What to produce: Go through the records below from the first line and print each one exactly, stopping after the line that contains "In the Taittiriya tradition". Do not print pictures or anything past that line.

----

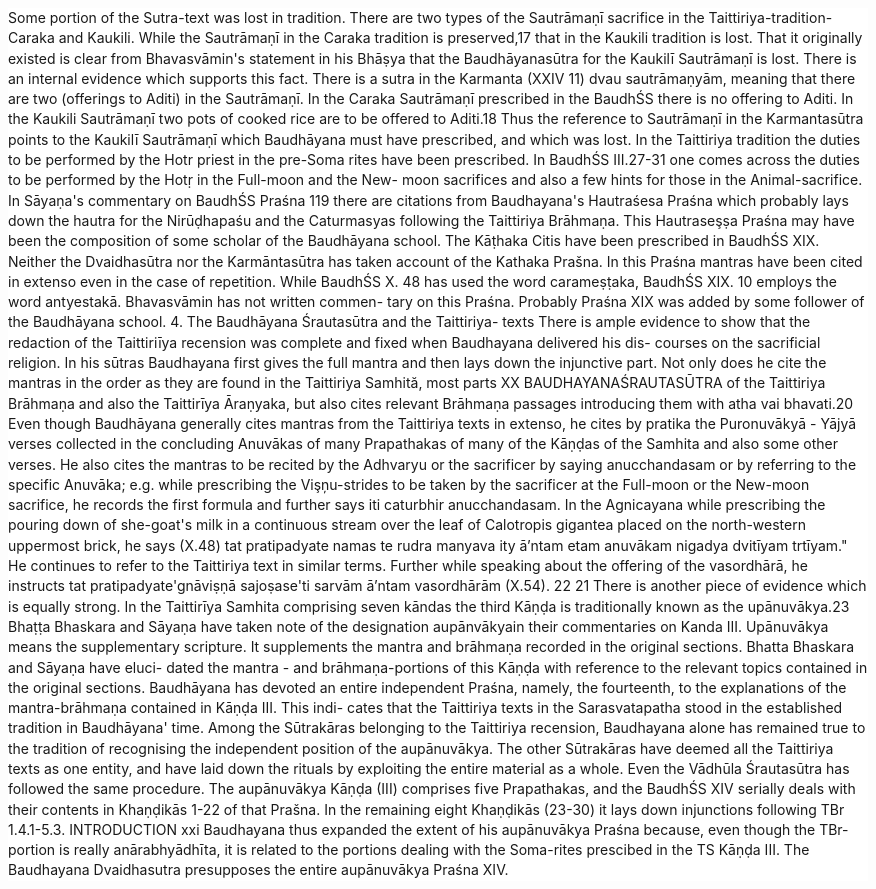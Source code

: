 Some portion of the Sutra-text was lost in tradition. There are two types of the Sautrāmaṇī sacrifice in the Taittiriya-tradition-Caraka and Kaukili. While the Sautrāmaṇī in the Caraka tradition is preserved,17 that in the Kaukili tradition is lost. That it originally existed is clear from Bhavasvāmin's statement in his Bhāṣya that the Baudhāyanasūtra for the Kaukilī Sautrāmaṇī is lost. There is an internal evidence which supports this fact. There is a sutra in the Karmanta (XXIV 11) dvau sautrāmaṇyām, meaning that there are two (offerings to Aditi) in the Sautrāmaṇī. In the Caraka Sautrāmaṇī prescribed in the BaudhŚS there is no offering to Aditi. In the Kaukili Sautrāmaṇī two pots of cooked rice are to be offered to Aditi.18 Thus the reference to Sautrāmaṇī in the Karmantasūtra points to the Kaukilī Sautrāmaṇī which Baudhāyana must have prescribed, and which was lost. 
In the Taittiriya tradition the duties to be performed by the Hotr priest in the pre-Soma rites have been prescribed. In BaudhŚS III.27-31 one comes across the duties to be performed by the Hotṛ in the Full-moon and the New- moon sacrifices and also a few hints for those in the Animal-sacrifice. In Sāyaṇa's commentary on BaudhŚS Praśna 119 there are citations from Baudhayana's Hautraśesa Praśna which probably lays down the hautra for the Nirūḍhapaśu and the Caturmasyas following the Taittiriya Brāhmaṇa. This Hautraseşṣa Praśna may have been the composition of some scholar of the Baudhāyana school. 
The Kāṭhaka Citis have been prescribed in BaudhŚS XIX. Neither the Dvaidhasūtra nor the Karmāntasūtra has taken account of the Kathaka Prašna. In this Praśna mantras have been cited in extenso even in the case of repetition. While BaudhŚS X. 48 has used the word carameṣṭaka, BaudhŚS XIX. 10 employs the word antyestakā. Bhavasvāmin has not written commen- tary on this Praśna. Probably Praśna XIX was added by some follower of the Baudhāyana school. 
4. The Baudhāyana Śrautasūtra and the Taittiriya- texts 
There is ample evidence to show that the redaction of the Taittiriīya recension was complete and fixed when Baudhayana delivered his dis- courses on the sacrificial religion. In his sūtras Baudhayana first gives the full mantra and then lays down the injunctive part. Not only does he cite the mantras in the order as they are found in the Taittiriya Samhită, most parts 
XX 
BAUDHAYANAŚRAUTASŪTRA 
of the Taittiriya Brāhmaṇa and also the Taittirīya Āraṇyaka, but also cites relevant Brāhmaṇa passages introducing them with atha vai bhavati.20 Even though Baudhāyana generally cites mantras from the Taittiriya texts in extenso, he cites by pratika the Puronuvākyā - Yājyā verses collected in the concluding Anuvākas of many Prapathakas of many of the Kāṇḍas of the Samhita and also some other verses. He also cites the mantras to be recited by the Adhvaryu or the sacrificer by saying anucchandasam or by referring to the specific Anuvāka; e.g. while prescribing the Vişņu-strides to be taken by the sacrificer at the Full-moon or the New-moon sacrifice, he records the first formula and further says iti caturbhir anucchandasam. In the Agnicayana while prescribing the pouring down of she-goat's milk in a continuous stream over the leaf of Calotropis gigantea placed on the north-western uppermost brick, he says (X.48) tat pratipadyate namas te rudra manyava ity āʼntam etam anuvākam nigadya dvitīyam trtīyam." He continues to refer to the Taittiriya text in similar terms. Further while speaking about the offering of the vasordhārā, he instructs tat pratipadyate'gnāviṣṇā sajoṣase'ti sarvām āʼntam vasordhārām (X.54). 
22 
21 
There is another piece of evidence which is equally strong. In the Taittirīya Samhita comprising seven kāndas the third Kāṇḍa is traditionally known as the upānuvākya.23 Bhaṭṭa Bhaskara and Sāyaṇa have taken note of the designation aupānvākyain their commentaries on Kanda III. Upānuvākya means the supplementary scripture. It supplements the mantra and brāhmaṇa recorded in the original sections. Bhatta Bhaskara and Sāyaṇa have eluci- dated the mantra - and brāhmaṇa-portions of this Kāṇḍa with reference to the relevant topics contained in the original sections. Baudhāyana has devoted an entire independent Praśna, namely, the fourteenth, to the explanations of the mantra-brāhmaṇa contained in Kāṇḍa III. This indi- cates that the Taittiriya texts in the Sarasvatapatha stood in the established tradition in Baudhāyana' time. Among the Sūtrakāras belonging to the Taittiriya recension, Baudhayana alone has remained true to the tradition of recognising the independent position of the aupānuvākya. The other Sūtrakāras have deemed all the Taittiriya texts as one entity, and have laid down the rituals by exploiting the entire material as a whole. Even the Vādhūla Śrautasūtra has followed the same procedure. The aupānuvākya Kāṇḍa (III) comprises five Prapathakas, and the BaudhŚS XIV serially deals with their contents in Khaṇḍikās 1-22 of that Prašna. In the remaining eight Khaṇḍikās (23-30) it lays down injunctions following TBr 1.4.1-5.3. 
INTRODUCTION 
xxi 
Baudhayana thus expanded the extent of his aupānuvākya Praśna because, even though the TBr-portion is really anārabhyādhīta, it is related to the portions dealing with the Soma-rites prescibed in the TS Kāṇḍa III. The Baudhayana Dvaidhasutra presupposes the entire aupānuvākya Praśna XIV.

----

Written reply:
Source code

: Some portion of the Sutra-text was lost in tradition. There are two types of the Sautrāmaṇī sacrifice in the Taittiriya-tradition-Caraka and Kaukili. While the Sautrāmaṇī in the Caraka tradition is preserved,17 that in the Kaukili tradition is lost. That it originally existed is clear from Bhavasvāmin's statement in his Bhāṣya that the Baudhāyanasūtra for the Kaukilī Sautrāmaṇī is lost. There is an internal evidence which supports this fact. There is a sutra in the Karmanta (XXIV 11) dvau sautrāmaṇyām, meaning that there are two (offerings to Aditi) in the Sautrāmaṇī. In the Caraka Sautrāmaṇī prescribed in the BaudhŚS there is no offering to Aditi. In the Kaukili Sautrāmaṇī two pots of cooked rice are to be offered to Aditi.18 Thus the reference to Sautrāmaṇī in the Karmantasūtra points to the Kaukilī Sautrāmaṇī which Baudhāyana must have prescribed, and which was lost. 
In the Taittiriya tradition the duties to be performed by the Hotr priest in the pre-Soma rites have been prescribed. In BaudhŚS III.27-31 one comes across the duties to be performed by the Hotṛ in the Full-moon and the New- moon sacrifices and also a few hints for those in the Animal-sacrifice. In Sāyaṇa's commentary on BaudhŚS Praśna 119 there are citations from Baudhayana's Hautraśesa Praśna which probably lays down the hautra for the Nirūḍhapaśu and the Caturmasyas following the Taittiriya Brāhmaṇa. This Hautraseşṣa Praśna may have been the composition of some scholar of the Baudhāyana school. 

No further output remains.